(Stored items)
++++++

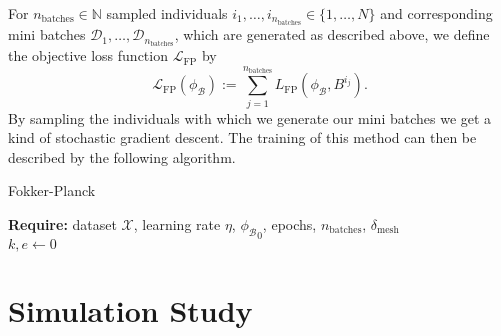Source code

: \documentclass[11pt,titlepage]{article}
\newcommand{\N}{\mathbb{N}} %
\theoremstyle{definition}
\theoremstyle{remark}
\begin{document}
	For $n_\mathrm{batches}\in\N$ sampled individuals $i_1,\ldots,i_{n_\mathrm{batches}}\in\{1,\ldots,N\}$ and corresponding mini batches $\mathcal{D}_1,\ldots,\mathcal{D}_{n_\mathrm{batches}}$, which are generated as described above, we define the objective loss function $\mathcal{L}_\mathrm{FP}$ by
	\[\mathcal{L}_\mathrm{FP}(\phi_\mathcal{B}):= \sum_{j=1}^{n_\mathrm{batches}}L_\mathrm{FP}(\phi_\mathcal{B},B^{i_j}).\]
	By sampling the individuals with which we generate our mini batches we get a kind of stochastic gradient descent. The training of this method can then be described by the following algorithm.
	\begin{algorithm}
		\caption{Fokker-Planck} \label{Algo Fokker Planck}
		\textbf{Require:} dataset $\mathcal{X}$, learning rate $\eta$, ${\phi_\mathcal{B}}_0$, epochs, $n_{\mathrm{batches}}$, $\delta_\mathrm{mesh}$\\
		$k,e\gets 0$\\
	\end{algorithm}
	

	\clearpage
	\newpage
	
	
	\section{Simulation Study} \label{Kap. Simulation study}
	
\end{document}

++++++

■ **How to complete this task**:
From the entries above, pull out each line that includes "mini".

■ **Response to the task**:
	For $n_\mathrm{batches}\in\N$ sampled individuals $i_1,\ldots,i_{n_\mathrm{batches}}\in\{1,\ldots,N\}$ and corresponding mini batches $\mathcal{D}_1,\ldots,\mathcal{D}_{n_\mathrm{batches}}$, which are generated as described above, we define the objective loss function $\mathcal{L}_\mathrm{FP}$ by
	By sampling the individuals with which we generate our mini batches we get a kind of stochastic gradient descent. The training of this method can then be described by the following algorithm.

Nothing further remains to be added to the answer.